Material for the task.
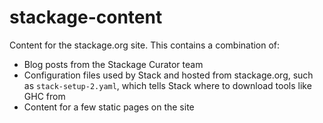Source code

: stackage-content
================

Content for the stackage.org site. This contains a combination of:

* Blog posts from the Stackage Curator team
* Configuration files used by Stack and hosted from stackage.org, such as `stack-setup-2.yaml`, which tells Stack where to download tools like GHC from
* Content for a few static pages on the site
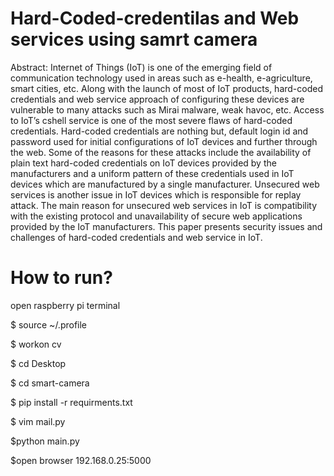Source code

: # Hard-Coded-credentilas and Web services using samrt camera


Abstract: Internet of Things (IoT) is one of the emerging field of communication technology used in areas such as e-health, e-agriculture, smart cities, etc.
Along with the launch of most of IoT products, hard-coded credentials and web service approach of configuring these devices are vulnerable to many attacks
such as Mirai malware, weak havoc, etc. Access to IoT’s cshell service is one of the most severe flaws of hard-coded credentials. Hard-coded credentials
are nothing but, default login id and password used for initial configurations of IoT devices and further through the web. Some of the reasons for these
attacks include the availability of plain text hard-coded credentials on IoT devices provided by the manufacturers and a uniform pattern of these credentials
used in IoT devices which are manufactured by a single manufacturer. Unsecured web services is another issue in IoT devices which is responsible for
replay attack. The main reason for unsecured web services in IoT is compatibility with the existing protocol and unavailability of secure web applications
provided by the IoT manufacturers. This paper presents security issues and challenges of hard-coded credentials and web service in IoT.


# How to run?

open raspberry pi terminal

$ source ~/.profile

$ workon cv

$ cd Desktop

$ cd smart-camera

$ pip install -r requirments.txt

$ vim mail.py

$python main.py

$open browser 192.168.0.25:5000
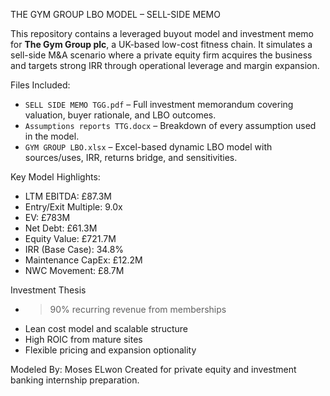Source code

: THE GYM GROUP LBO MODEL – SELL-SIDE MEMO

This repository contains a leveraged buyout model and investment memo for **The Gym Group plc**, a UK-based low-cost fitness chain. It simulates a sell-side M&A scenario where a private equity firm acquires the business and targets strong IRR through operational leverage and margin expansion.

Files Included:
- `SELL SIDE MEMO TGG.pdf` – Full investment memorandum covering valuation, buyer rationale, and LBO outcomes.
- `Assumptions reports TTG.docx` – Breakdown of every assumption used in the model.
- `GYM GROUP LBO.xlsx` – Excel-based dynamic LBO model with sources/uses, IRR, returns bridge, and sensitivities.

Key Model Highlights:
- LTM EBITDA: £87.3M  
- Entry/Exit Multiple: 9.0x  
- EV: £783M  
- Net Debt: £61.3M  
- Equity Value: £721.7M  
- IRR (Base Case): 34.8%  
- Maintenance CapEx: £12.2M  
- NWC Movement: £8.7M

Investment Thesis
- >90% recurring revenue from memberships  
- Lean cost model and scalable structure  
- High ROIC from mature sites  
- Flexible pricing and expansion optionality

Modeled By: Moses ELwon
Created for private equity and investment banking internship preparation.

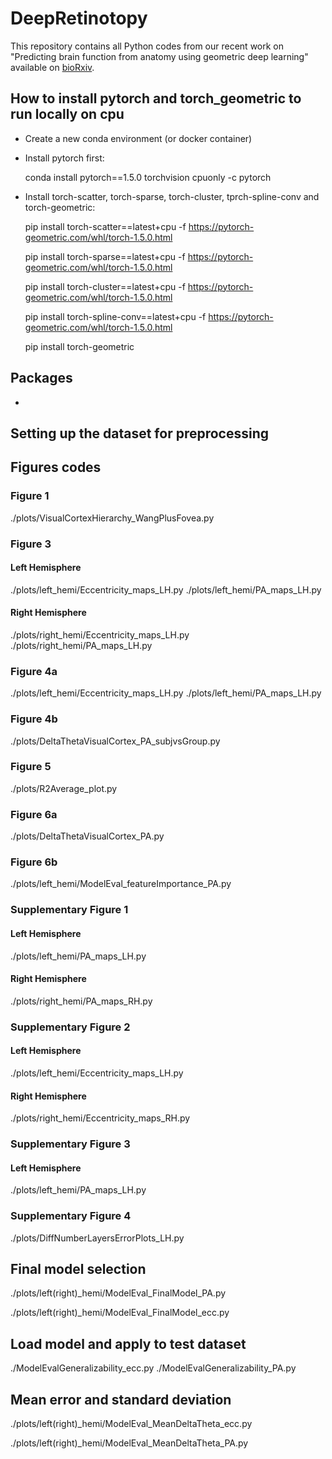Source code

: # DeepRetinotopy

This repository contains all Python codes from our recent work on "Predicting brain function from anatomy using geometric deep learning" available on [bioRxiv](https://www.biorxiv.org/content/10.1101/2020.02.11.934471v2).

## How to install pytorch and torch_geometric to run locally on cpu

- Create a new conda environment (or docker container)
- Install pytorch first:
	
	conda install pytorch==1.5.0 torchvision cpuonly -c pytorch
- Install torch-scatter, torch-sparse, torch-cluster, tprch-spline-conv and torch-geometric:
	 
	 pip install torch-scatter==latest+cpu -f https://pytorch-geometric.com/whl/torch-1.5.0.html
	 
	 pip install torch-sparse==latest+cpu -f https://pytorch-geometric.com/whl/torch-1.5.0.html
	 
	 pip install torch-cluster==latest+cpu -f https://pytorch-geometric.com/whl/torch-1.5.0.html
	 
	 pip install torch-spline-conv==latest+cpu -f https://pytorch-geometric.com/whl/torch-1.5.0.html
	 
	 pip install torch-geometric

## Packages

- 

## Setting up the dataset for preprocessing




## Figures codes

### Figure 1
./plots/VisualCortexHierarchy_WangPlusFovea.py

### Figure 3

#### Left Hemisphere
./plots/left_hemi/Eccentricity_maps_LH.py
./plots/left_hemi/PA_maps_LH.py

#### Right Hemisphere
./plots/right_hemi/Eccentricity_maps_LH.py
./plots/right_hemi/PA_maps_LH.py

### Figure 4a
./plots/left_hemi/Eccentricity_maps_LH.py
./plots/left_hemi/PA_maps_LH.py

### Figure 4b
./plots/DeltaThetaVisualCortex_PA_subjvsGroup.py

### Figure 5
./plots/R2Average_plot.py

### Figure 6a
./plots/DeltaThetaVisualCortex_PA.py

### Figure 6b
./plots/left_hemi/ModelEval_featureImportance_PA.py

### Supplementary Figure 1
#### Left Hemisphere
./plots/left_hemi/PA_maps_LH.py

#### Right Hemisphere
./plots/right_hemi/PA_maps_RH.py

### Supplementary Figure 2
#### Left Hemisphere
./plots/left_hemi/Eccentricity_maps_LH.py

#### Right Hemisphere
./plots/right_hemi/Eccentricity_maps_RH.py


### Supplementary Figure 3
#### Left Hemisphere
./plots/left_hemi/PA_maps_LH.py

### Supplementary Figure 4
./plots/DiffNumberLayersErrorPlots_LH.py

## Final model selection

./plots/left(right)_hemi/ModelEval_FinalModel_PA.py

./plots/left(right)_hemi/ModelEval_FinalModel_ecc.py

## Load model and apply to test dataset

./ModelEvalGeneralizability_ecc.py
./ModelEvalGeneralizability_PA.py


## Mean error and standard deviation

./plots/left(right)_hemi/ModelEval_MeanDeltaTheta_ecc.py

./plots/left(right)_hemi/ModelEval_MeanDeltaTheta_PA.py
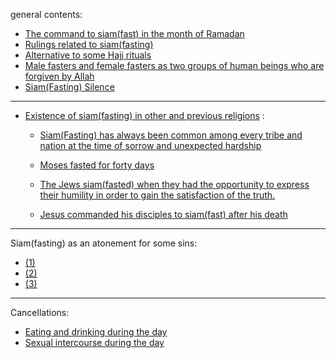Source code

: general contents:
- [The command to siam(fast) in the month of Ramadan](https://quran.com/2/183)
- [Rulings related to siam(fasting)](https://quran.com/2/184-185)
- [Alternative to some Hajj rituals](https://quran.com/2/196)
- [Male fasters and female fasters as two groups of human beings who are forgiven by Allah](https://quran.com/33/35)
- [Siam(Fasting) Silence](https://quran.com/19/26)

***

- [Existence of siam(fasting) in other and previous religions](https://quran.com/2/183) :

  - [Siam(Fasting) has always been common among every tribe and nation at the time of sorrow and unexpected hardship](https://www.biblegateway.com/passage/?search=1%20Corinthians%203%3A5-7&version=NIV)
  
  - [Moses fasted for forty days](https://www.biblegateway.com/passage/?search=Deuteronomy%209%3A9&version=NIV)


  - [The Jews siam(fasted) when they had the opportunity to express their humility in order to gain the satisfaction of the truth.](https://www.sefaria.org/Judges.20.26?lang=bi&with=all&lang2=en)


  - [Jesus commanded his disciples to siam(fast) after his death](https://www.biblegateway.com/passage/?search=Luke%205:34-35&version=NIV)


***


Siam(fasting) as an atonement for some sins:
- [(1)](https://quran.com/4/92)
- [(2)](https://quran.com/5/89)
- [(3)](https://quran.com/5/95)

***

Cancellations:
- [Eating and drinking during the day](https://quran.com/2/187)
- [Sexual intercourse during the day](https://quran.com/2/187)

Your instructions.
Lines with the word "every" in them are the answer; report each one from the data.

Output below.
- `Assumptions reports TTG.docx` – Breakdown of every assumption used in the model.
  - [Siam(Fasting) has always been common among every tribe and nation at the time of sorrow and unexpected hardship](https://www.biblegateway.com/passage/?search=1%20Corinthians%203%3A5-7&version=NIV)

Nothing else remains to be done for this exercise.